Seria o suficiente para que ela entendesse a poesia daquela mistura sublime de ingredientes e mudasse de ideia, pensei, ingênuo. Um bom sanduíche de abacate é uma iguaria quando preparado com capricho. Com pão integral é melhor, mas funciona com o francês, também. Uma só mordida seria o suficiente, tinha certeza. Mas isso não iria acontecer. Se você tem menos de 30 anos, talvez não compreenda o exotismo dessa receita no Brasil daquela época.
A comida mexicana ainda não havia chegado a São Paulo. Existiam abacates no país desde sempre, claro. Os portugueses os encontraram quando aqui aportaram, no século XVI, e se encantaram com a fruta. Mas os do Brasil são de uma variedade maior e mais doce. Foram adoçados ainda mais, com açúcar, cremes e mel, e apreciados como sobremesa ou vitamina, uma espécie de milk-shake tropical, pelo menos na minha cabeça de garotão americano.
Para mim, o creme de abacate brasileiro era exótico, mas delicioso. Foi um achado, um marco da culinária tradicional do meu país de adoção, junto com a feijoada e o torresmo, prova do meu novo gosto bicultural. Dos anos 80 para cá tudo mudou. Hoje há três restaurantes mexicanos só na Rua Augusta, e outros tantos entre Pinheiros e a Vila Madalena. Esse tipo de culinária chegou a São Paulo junto com a globalização.
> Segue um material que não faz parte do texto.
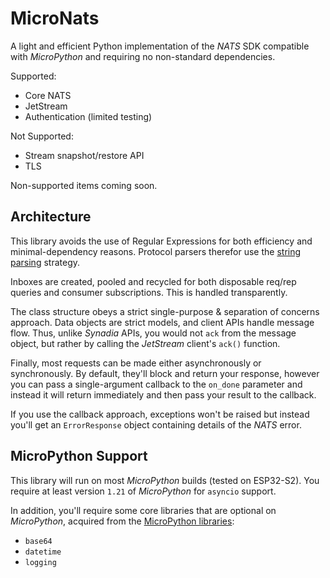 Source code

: MicroNats
=========
A light and efficient Python implementation of the _NATS_ SDK compatible with _MicroPython_ and requiring no
non-standard dependencies.

Supported:

* Core NATS
* JetStream
* Authentication (limited testing)

Not Supported:

* Stream snapshot/restore API
* TLS

Non-supported items coming soon.

Architecture
------------
This library avoids the use of Regular Expressions for both efficiency and minimal-dependency reasons. Protocol parsers
therefor use
the [string parsing](https://docs.nats.io/reference/reference-protocols/nats-protocol/nats-client-dev#deciding-on-a-parsing-strategy)
strategy.

Inboxes are created, pooled and recycled for both disposable req/rep queries and consumer subscriptions. This is
handled transparently.

The class structure obeys a strict single-purpose & separation of concerns approach. Data objects are strict models,
and client APIs handle message flow. Thus, unlike _Synadia_ APIs, you would not `ack` from the message object, but
rather by calling the _JetStream_ client's `ack()` function.

Finally, most requests can be made either asynchronously or synchronously. By default, they'll block and return your
response, however you can pass a single-argument callback to the `on_done` parameter and instead it will return
immediately and then pass your result to the callback.

If you use the callback approach, exceptions won't be raised but instead you'll get an `ErrorResponse` object
containing details of the _NATS_ error.

MicroPython Support
-------------------
This library will run on most _MicroPython_ builds (tested on ESP32-S2). You require at least version `1.21` of 
_MicroPython_ for `asyncio` support. 

In addition, you'll require some core libraries that are optional on _MicroPython_, acquired from the
[MicroPython libraries](https://github.com/micropython/micropython-lib):

* `base64`
* `datetime`
* `logging`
Variedade menor da fruta, de pele enrugada e consistência mais firme, o abacate salgado é vendido atualmente em todos os supermercados mais finos da nossa cidade. Ganhou o nome de avocado, tal como no México e nos Estados Unidos. Misturado com cebola e pimenta, é servido em festas como guacamole, junto com chips da marca Doritos.
Ninguém mais estranha o negócio, nem mesmo a dona Ivone, hoje com seus 92 anos de idade.
Mas duvido que ela tenha experimentado.